Foucault, MacKinnon, and Masculinity

I have been thinking about Catherine MacKinnon’s “Rape: On Coercion and Consent” and the ways in which power can be constructed. In particular, I have been thinking about Michel Foucault’s panoptical structure of power and its relationship with sex and consent. Foucault’s panoptical structure of power posits power on a horizontal field where everyone, to some degree, has power over everyone else. Power dynamics may shift between individuals over time, but generally speaking each individual controlled by and has control over someone else. If this theory of power holds true, it concerns me that consenting relationships may not exist (not that MacKinnon’s theory of sexual assault contradicts this).
When MacKinnnon discusses sexual assault she does so under the presmise that men are perpetrators and women are victims, operating under the assumption that all men have power and are dominant and that all women are lacking power. This of course, denies consent. What if power relationships function like a panopticon? If two persons were seeking to consent, could they since they both hold some magnitude of power over the other? I would argue with MacKinnon to say that any form of power creates the potential for sexual violence, so consent could never be provided.
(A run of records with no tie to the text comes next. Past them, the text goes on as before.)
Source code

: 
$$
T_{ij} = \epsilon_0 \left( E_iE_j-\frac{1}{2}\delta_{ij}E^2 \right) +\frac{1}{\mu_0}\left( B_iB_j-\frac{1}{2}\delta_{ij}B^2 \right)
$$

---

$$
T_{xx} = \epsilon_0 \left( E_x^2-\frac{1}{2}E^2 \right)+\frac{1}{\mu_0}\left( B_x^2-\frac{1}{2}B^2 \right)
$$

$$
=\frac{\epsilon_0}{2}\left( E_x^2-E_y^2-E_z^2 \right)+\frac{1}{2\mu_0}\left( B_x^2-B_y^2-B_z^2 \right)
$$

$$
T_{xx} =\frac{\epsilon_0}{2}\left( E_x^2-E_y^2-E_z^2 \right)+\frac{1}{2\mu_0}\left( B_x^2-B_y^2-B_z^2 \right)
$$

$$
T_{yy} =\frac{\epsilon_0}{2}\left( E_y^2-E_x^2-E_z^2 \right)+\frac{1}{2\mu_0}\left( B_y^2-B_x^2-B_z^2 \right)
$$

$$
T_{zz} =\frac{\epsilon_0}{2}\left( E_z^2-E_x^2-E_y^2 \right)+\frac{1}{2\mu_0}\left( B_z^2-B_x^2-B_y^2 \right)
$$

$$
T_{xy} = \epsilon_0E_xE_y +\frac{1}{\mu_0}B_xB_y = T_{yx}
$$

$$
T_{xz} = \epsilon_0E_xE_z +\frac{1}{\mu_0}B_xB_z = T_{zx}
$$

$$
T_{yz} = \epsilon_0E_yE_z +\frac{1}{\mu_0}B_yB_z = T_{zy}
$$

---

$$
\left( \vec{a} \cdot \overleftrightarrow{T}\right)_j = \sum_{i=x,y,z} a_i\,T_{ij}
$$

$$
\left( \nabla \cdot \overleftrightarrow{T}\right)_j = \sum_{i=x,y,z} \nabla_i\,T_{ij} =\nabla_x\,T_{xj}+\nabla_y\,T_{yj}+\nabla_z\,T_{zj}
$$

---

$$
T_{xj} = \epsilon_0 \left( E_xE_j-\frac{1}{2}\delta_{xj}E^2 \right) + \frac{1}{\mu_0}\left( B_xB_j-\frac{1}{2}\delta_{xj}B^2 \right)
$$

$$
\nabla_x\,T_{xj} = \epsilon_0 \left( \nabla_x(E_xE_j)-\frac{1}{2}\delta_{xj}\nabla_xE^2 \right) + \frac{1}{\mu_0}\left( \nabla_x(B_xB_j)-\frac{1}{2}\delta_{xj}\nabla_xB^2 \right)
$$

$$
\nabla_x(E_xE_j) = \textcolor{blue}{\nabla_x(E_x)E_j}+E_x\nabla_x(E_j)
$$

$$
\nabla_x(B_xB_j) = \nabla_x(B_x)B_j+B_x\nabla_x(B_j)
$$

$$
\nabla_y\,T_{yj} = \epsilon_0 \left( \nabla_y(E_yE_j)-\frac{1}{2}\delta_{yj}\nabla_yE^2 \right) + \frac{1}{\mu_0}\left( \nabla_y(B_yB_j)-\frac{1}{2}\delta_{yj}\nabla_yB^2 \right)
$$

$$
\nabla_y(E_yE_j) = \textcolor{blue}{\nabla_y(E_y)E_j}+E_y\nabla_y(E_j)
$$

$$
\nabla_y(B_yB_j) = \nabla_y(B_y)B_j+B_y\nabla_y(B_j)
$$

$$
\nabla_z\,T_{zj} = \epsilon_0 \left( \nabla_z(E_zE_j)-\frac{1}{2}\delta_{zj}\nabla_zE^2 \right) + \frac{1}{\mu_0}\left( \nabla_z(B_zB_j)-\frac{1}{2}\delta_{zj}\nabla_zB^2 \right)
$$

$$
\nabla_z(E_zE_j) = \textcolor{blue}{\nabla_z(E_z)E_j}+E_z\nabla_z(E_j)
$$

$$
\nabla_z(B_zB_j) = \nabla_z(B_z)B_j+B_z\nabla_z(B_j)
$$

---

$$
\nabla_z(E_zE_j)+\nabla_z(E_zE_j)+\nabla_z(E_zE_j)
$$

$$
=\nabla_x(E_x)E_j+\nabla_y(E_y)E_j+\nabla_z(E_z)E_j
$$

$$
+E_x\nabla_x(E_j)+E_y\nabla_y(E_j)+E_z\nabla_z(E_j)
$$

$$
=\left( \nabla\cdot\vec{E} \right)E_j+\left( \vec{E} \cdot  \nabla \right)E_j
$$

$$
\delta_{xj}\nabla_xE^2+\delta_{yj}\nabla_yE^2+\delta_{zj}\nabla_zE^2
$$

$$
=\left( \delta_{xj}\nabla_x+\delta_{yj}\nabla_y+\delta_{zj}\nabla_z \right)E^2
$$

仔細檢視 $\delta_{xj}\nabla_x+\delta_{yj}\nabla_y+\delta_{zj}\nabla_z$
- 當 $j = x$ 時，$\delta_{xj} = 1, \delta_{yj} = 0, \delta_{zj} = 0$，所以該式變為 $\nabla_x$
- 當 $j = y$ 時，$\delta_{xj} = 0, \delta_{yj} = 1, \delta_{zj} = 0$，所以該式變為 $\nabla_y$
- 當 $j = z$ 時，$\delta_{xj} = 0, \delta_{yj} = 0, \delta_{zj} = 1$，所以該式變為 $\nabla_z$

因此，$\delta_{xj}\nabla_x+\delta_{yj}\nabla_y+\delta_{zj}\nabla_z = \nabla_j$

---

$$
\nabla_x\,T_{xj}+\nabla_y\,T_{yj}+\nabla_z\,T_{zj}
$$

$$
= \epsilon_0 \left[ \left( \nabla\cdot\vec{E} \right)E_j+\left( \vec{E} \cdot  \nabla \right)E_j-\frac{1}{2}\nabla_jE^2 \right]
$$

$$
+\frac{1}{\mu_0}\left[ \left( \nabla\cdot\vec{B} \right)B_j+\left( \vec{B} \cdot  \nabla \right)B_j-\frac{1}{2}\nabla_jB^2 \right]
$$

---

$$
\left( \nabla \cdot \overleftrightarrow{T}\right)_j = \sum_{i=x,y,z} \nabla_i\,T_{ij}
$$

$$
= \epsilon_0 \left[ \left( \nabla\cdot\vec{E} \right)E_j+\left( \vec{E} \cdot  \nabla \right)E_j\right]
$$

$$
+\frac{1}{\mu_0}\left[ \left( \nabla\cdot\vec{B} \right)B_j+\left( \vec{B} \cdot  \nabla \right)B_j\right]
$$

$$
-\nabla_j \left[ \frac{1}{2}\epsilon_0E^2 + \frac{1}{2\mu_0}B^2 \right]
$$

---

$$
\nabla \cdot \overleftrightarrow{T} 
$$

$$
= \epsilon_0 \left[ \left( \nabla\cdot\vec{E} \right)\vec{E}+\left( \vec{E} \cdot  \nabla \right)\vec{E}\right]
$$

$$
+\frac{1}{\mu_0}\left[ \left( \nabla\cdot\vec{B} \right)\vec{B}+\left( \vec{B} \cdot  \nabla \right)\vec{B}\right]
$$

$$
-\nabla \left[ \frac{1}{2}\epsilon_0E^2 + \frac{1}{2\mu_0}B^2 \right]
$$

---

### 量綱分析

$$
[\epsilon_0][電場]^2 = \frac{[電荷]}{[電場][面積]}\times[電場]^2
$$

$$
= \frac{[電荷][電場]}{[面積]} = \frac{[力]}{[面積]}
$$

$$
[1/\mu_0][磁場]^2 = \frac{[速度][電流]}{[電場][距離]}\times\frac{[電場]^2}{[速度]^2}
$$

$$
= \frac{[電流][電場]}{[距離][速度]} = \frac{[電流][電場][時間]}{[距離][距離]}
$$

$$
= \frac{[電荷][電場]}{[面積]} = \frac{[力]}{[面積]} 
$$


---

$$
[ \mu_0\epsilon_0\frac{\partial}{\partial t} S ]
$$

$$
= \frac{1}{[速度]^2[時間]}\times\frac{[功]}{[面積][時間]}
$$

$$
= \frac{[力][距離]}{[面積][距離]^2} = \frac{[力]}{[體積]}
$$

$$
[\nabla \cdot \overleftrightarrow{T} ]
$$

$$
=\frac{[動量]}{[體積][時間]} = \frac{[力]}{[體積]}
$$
I am thinking of the construction of gender and if by identifying as a “woman” is somehow consenting to the violent landscapes that are placed on that body through state sanctions and laws. Perhaps part of the panoptical structure of power is indeed, that all men have the ability to consume, while all women have the ability to watch and monitor the consumption of men? I think MacKinnon’s establishment of male power can be seen at the roots of hegemonic masculinity, in that hegemony requires masculine men to consume (women, food, space, time, resources, etc). This might suggest that in order to change the power relationship between men and women, a critical look and undoing of hegemonic masculinity is in order. If hegemonic masculinity is undone, perhaps the attitudes regarding sexual assault might change. I am also curious if this might change the way this panoptical structure of power operates.

1 comment:

  1. Oh Foucault, always so confusing!
    Along the same lines of what you are discussing, I am considering the possibility for thinking about power in Foucauldian terms to emphasize the reality of rape to the court/public. As you describe, Foucault thinks of modern power as everywhere and nowhere; everyone holds power although not to the same degree. Situations in which one person has no potential to resist are, according to Foucault, situations of dominance, not power relations. If rape is considered not a power relation, because of the inability for women to resist as resistance might very well end in their economic, social, or literal death, perhaps it will be easier for others to believe rape accusations without the need to prove consent was not given. It is assumed for all assaults but sexual assault that consent was not given because, according to the logic of our legal system, no one would consent to assault but they might have consented to their rape. I believe that thinking about power in Foucauldian terms has the potential to change this dominant thinking. If we think of rape as a situation of domination, consent would not be contested because, as it is already believed for other assault cases, no one consents to their own total domination. Thinking about rape as a situation in which the victim has no power, rather than a scenario where the victim might have given signs of consent, may have the potential to convince juries, judges, and the public of the reality of rape.